--- START ---

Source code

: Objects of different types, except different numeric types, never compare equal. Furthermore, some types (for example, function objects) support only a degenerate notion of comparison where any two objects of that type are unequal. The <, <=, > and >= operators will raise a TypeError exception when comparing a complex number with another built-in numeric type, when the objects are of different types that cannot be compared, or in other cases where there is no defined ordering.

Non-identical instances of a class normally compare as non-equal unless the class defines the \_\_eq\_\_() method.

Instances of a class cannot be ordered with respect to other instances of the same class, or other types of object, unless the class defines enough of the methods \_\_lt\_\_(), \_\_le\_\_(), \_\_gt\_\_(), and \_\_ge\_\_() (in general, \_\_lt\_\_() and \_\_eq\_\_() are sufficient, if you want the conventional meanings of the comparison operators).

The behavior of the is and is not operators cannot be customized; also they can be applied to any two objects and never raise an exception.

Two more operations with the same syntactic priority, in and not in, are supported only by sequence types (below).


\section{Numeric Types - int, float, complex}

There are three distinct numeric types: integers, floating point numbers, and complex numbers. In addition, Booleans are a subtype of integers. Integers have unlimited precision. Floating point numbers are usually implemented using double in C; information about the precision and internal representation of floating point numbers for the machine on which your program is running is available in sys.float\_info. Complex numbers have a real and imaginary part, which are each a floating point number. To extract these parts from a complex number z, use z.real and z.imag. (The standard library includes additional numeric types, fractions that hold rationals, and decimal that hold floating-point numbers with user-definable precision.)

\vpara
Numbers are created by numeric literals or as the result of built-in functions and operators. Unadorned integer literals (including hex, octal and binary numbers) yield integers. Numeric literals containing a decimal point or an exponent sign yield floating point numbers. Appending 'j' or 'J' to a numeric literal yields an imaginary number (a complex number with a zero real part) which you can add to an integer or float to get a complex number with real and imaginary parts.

--- END ---

_Aim of the task_: Transcribe the records above in full, exactly as they stand.

_Reply_:
Source code

: Objects of different types, except different numeric types, never compare equal. Furthermore, some types (for example, function objects) support only a degenerate notion of comparison where any two objects of that type are unequal. The <, <=, > and >= operators will raise a TypeError exception when comparing a complex number with another built-in numeric type, when the objects are of different types that cannot be compared, or in other cases where there is no defined ordering.

Non-identical instances of a class normally compare as non-equal unless the class defines the \_\_eq\_\_() method.

Instances of a class cannot be ordered with respect to other instances of the same class, or other types of object, unless the class defines enough of the methods \_\_lt\_\_(), \_\_le\_\_(), \_\_gt\_\_(), and \_\_ge\_\_() (in general, \_\_lt\_\_() and \_\_eq\_\_() are sufficient, if you want the conventional meanings of the comparison operators).

The behavior of the is and is not operators cannot be customized; also they can be applied to any two objects and never raise an exception.

Two more operations with the same syntactic priority, in and not in, are supported only by sequence types (below).


\section{Numeric Types - int, float, complex}

There are three distinct numeric types: integers, floating point numbers, and complex numbers. In addition, Booleans are a subtype of integers. Integers have unlimited precision. Floating point numbers are usually implemented using double in C; information about the precision and internal representation of floating point numbers for the machine on which your program is running is available in sys.float\_info. Complex numbers have a real and imaginary part, which are each a floating point number. To extract these parts from a complex number z, use z.real and z.imag. (The standard library includes additional numeric types, fractions that hold rationals, and decimal that hold floating-point numbers with user-definable precision.)

\vpara
Numbers are created by numeric literals or as the result of built-in functions and operators. Unadorned integer literals (including hex, octal and binary numbers) yield integers. Numeric literals containing a decimal point or an exponent sign yield floating point numbers. Appending 'j' or 'J' to a numeric literal yields an imaginary number (a complex number with a zero real part) which you can add to an integer or float to get a complex number with real and imaginary parts.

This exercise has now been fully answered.